# Exercise 2: Introduction to vector database
In the previous exercise, we explored the clustering capabilities of embedding models. 

This notebook will explore how to use these properties to find semantically similar items.

We will do this first by sorting the items by their similarity score; the higher the score, the more similar the items are.
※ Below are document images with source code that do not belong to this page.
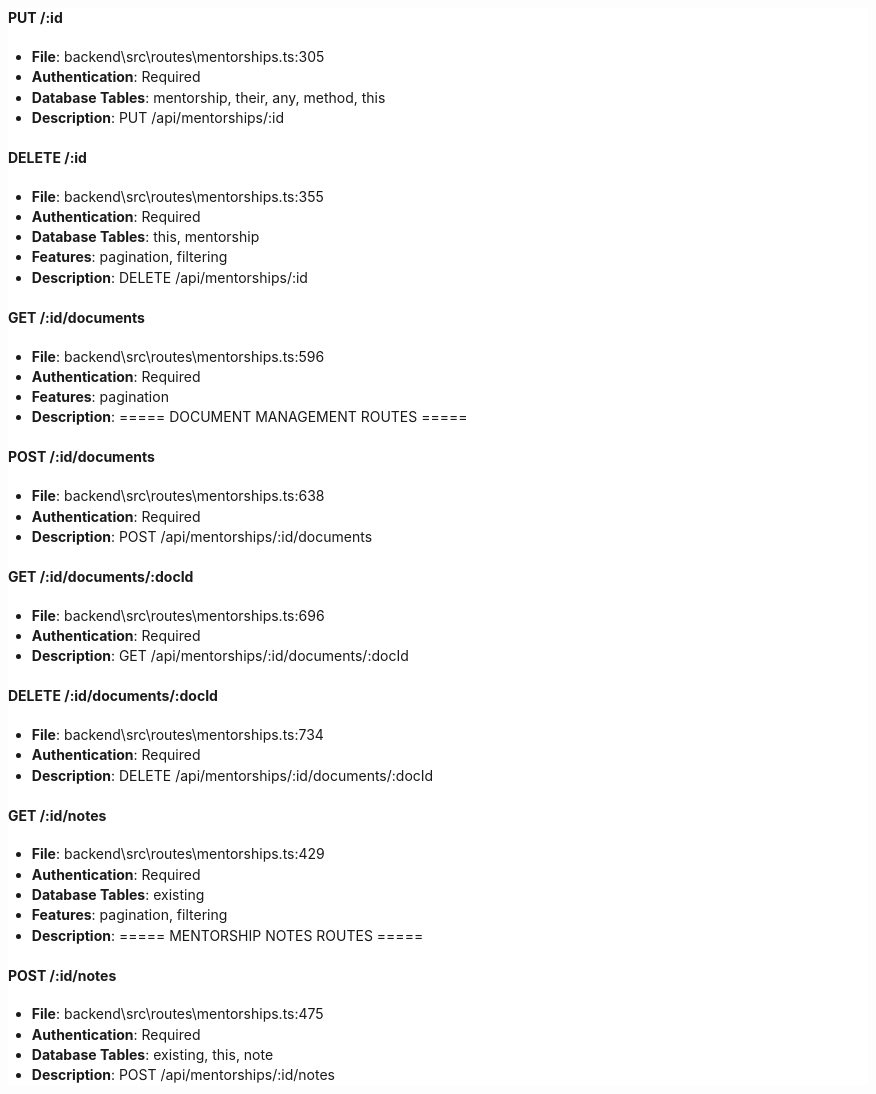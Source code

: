 #### PUT /:id

- **File**: backend\src\routes\mentorships.ts:305
- **Authentication**: Required
- **Database Tables**: mentorship, their, any, method, this
- **Description**: PUT /api/mentorships/:id

#### DELETE /:id

- **File**: backend\src\routes\mentorships.ts:355
- **Authentication**: Required
- **Database Tables**: this, mentorship
- **Features**: pagination, filtering
- **Description**: DELETE /api/mentorships/:id

#### GET /:id/documents

- **File**: backend\src\routes\mentorships.ts:596
- **Authentication**: Required
- **Features**: pagination
- **Description**: ===== DOCUMENT MANAGEMENT ROUTES =====

#### POST /:id/documents

- **File**: backend\src\routes\mentorships.ts:638
- **Authentication**: Required
- **Description**: POST /api/mentorships/:id/documents

#### GET /:id/documents/:docId

- **File**: backend\src\routes\mentorships.ts:696
- **Authentication**: Required
- **Description**: GET /api/mentorships/:id/documents/:docId

#### DELETE /:id/documents/:docId

- **File**: backend\src\routes\mentorships.ts:734
- **Authentication**: Required
- **Description**: DELETE /api/mentorships/:id/documents/:docId

#### GET /:id/notes

- **File**: backend\src\routes\mentorships.ts:429
- **Authentication**: Required
- **Database Tables**: existing
- **Features**: pagination, filtering
- **Description**: ===== MENTORSHIP NOTES ROUTES =====

#### POST /:id/notes

- **File**: backend\src\routes\mentorships.ts:475
- **Authentication**: Required
- **Database Tables**: existing, this, note
- **Description**: POST /api/mentorships/:id/notes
However, this approach does not scale well to large datasets due to the $O(n log (n))$ complexity of sorting. Therefore, we will also explore how to use vector databases to find similar items in a more efficient way.


In [None]:
import json
import numpy as np
from langchain_community.embeddings import HuggingFaceEmbeddings
from llm_in_production.huggingface_utils import get_device
from llm_in_production.numpy_utils import cosine_similarity
from langchain.vectorstores import FAISS
import dotenv
import pandas as pd

dotenv.load_dotenv()

We will again use the [MiniLM](https://huggingface.co/sentence-transformers/all-MiniLM-L6-v2) model from [HuggingFace](https://huggingface.co/) to embed the text. To make it easier to use, we have wrapped the model in a class called [HuggingFaceEmbeddings](https://api.python.langchain.com/en/latest/embeddings/langchain.embeddings.huggingface.HuggingFaceEmbeddings.html) from LangChain. Running the cell below will download the model from the HuggingFace model hub and load it into memory. This can take a while the first time you run it. However, the model will be cached on your computer, so it will be much faster the next time you run it.

In [None]:
# This function check if the accelerator is available like a GPU and if so, it will use it.
device = get_device()
# Here we create the embedding function that will be used to embed the sentences.
embedding_func = HuggingFaceEmbeddings(model_name="all-MiniLM-L6-v2", model_kwargs={"device": get_device()})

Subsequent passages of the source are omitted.